Bersama-sama, Penabulu-STPI memposisikan diri sebagai sebuah simpul jaringan di antara konstelasi para penggiat TBC. Kolaborasi yang unik ini berfokus pada satu tujuan program yaitu Eliminasi TBC. Selain itu, bentuk Konsorsium Komunitas yang dipilih juga menuntut kedua Lembaga ini untuk membangun kapasitas OMS dan komunitas lainnya dalam jaringan.

Konsorsium Komunitas, yang dibentuk Penabulu-STPI, berupaya untuk meningkatkan kualitas pelayanan TBC dan TB-HIV berbasis komunitas dan berpusat pada pasien guna meningkatkan notifikasi dan keberhasilan pengobatan. Selain itu, Konsorsium Komunitas mendorong peran OMS dan komunitas, khususnya yang terdampak TBC, dalam mempengaruhi Pemerintah untuk mengeliminasi TBC melalui pendekatan multisektor dan berpusat pada masyarakat.
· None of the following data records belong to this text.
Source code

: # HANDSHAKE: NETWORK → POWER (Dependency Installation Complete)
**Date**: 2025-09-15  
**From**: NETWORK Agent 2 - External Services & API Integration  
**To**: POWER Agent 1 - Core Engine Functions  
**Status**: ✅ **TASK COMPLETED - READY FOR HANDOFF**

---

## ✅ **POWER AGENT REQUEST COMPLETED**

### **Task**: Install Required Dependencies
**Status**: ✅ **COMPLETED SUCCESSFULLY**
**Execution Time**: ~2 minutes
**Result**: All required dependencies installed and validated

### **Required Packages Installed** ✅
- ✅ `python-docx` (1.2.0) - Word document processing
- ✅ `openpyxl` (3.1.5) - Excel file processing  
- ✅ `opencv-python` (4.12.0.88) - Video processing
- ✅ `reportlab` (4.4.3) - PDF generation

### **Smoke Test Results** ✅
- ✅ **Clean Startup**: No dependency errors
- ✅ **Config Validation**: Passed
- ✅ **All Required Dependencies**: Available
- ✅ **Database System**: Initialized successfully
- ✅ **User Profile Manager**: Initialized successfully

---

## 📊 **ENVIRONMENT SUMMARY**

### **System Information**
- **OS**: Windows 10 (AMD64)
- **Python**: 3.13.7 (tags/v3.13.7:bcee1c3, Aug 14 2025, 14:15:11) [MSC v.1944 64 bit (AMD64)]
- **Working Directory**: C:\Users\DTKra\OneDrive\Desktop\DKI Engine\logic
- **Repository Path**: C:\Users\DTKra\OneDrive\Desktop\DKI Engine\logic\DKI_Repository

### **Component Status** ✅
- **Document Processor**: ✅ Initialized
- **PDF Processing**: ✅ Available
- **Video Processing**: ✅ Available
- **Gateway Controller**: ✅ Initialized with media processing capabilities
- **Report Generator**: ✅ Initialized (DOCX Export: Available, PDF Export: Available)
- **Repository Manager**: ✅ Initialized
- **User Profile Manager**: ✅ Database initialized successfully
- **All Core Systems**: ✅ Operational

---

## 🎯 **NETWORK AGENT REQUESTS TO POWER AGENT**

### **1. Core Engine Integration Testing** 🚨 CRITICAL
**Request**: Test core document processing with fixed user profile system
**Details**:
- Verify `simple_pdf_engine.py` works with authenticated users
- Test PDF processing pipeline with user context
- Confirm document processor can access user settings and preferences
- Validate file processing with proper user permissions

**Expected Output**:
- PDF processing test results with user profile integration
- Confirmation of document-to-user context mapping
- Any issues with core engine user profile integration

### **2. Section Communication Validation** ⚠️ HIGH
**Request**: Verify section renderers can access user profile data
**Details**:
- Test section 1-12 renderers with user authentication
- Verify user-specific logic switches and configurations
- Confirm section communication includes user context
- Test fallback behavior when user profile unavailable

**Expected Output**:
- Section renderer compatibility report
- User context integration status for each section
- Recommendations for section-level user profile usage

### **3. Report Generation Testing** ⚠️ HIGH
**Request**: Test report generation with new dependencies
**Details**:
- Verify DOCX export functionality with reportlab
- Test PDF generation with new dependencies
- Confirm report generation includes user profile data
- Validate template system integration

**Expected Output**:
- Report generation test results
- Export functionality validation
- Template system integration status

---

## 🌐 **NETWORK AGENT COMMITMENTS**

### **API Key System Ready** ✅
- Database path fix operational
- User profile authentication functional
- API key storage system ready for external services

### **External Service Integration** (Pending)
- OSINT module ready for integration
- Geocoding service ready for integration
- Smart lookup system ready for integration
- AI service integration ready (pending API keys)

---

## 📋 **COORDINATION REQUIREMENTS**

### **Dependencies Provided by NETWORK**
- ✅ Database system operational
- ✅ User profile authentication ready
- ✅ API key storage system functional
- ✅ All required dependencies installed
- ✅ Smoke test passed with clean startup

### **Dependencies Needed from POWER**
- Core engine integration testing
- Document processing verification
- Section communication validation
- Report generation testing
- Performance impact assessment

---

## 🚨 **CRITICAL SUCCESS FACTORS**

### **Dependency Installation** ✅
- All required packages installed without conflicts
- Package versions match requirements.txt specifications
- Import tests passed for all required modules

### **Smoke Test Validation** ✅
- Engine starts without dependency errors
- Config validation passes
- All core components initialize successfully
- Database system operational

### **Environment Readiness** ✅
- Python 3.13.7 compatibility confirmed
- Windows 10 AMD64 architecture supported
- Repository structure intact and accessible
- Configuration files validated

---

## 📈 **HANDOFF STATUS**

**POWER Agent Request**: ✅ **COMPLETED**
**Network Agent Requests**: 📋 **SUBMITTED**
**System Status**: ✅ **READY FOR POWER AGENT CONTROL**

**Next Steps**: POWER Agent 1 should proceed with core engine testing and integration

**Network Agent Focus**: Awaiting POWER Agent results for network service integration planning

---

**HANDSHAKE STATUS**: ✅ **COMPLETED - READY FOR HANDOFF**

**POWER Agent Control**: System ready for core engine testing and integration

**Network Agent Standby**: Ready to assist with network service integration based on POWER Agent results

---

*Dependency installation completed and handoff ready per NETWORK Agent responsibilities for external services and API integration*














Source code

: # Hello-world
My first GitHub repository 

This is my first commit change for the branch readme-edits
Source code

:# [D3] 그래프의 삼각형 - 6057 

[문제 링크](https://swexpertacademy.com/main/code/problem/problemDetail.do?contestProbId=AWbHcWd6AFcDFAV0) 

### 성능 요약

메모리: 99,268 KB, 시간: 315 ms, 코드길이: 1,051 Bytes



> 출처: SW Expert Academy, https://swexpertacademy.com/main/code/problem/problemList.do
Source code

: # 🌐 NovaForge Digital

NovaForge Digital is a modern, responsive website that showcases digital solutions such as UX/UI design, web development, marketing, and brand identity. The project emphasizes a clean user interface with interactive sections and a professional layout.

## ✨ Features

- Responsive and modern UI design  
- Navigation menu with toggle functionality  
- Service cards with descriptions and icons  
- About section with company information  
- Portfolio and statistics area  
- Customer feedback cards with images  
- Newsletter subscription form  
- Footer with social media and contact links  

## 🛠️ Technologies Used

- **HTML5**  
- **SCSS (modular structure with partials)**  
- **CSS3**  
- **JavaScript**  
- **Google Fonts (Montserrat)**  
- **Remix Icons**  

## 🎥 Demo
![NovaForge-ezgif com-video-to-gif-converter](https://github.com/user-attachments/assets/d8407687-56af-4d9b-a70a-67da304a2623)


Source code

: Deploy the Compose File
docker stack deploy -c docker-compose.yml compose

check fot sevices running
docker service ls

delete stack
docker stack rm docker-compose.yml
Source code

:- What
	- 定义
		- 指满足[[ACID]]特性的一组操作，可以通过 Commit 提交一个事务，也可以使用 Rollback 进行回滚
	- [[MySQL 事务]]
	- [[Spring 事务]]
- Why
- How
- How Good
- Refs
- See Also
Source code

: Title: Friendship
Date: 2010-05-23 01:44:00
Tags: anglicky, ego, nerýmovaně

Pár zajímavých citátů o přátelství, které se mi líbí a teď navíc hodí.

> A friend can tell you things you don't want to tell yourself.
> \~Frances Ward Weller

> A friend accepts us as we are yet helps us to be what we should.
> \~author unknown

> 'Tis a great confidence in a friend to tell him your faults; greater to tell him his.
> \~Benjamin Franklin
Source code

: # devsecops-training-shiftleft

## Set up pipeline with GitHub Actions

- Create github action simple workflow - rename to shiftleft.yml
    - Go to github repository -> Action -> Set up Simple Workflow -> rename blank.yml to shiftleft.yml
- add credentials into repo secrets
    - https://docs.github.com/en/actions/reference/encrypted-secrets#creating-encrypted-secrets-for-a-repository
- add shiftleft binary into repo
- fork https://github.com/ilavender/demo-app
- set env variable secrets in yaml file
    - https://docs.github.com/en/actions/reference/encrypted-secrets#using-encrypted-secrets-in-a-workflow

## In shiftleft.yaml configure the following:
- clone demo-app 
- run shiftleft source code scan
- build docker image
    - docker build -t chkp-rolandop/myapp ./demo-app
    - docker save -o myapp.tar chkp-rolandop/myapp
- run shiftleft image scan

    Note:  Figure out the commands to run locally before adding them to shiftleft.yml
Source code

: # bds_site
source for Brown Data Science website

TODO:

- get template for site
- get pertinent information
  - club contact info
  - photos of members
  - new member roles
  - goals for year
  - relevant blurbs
Dan, sebagai pendukung jaringan OMS dan komunitas penggiat TBC, Penabulu-STPI mengupayakan peningkatan kapasitas OMS dalam merencanakan, mengimplementasikan, dan mengevaluasi upaya pencegahan dan pengendalian TBC secara berkesinambungan.

Konsorsium Komunitas terdiri dari 14 organisasi masyarakat sipil serta 17 kelompok ranting perwakilan Konsorsium di tingkat nasional serta di 30 provinsi sebagai Sub-Recipient dan 138 Sub-Sub Recipient yang berkegiatan di 190 kota/kabupaten. Dalam pelaksanaan program, Penabulu-STPI mendukung OMS dan komunitas tidak hanya untuk menyesuaikan intervensi dengan kerangka strategi yang dirancang tetapi juga untuk mengadopsinya dalam konteks lokal serta kebutuhan masyarakat di masing-masing wilayah. Oleh karena itu, kolaborasi melalui bentuk Konsorsium ini  diharapkan dapat memunculkan pembelajaran dan praktik baik serta pola pemikiran baru dari para pelaksana program di daerah.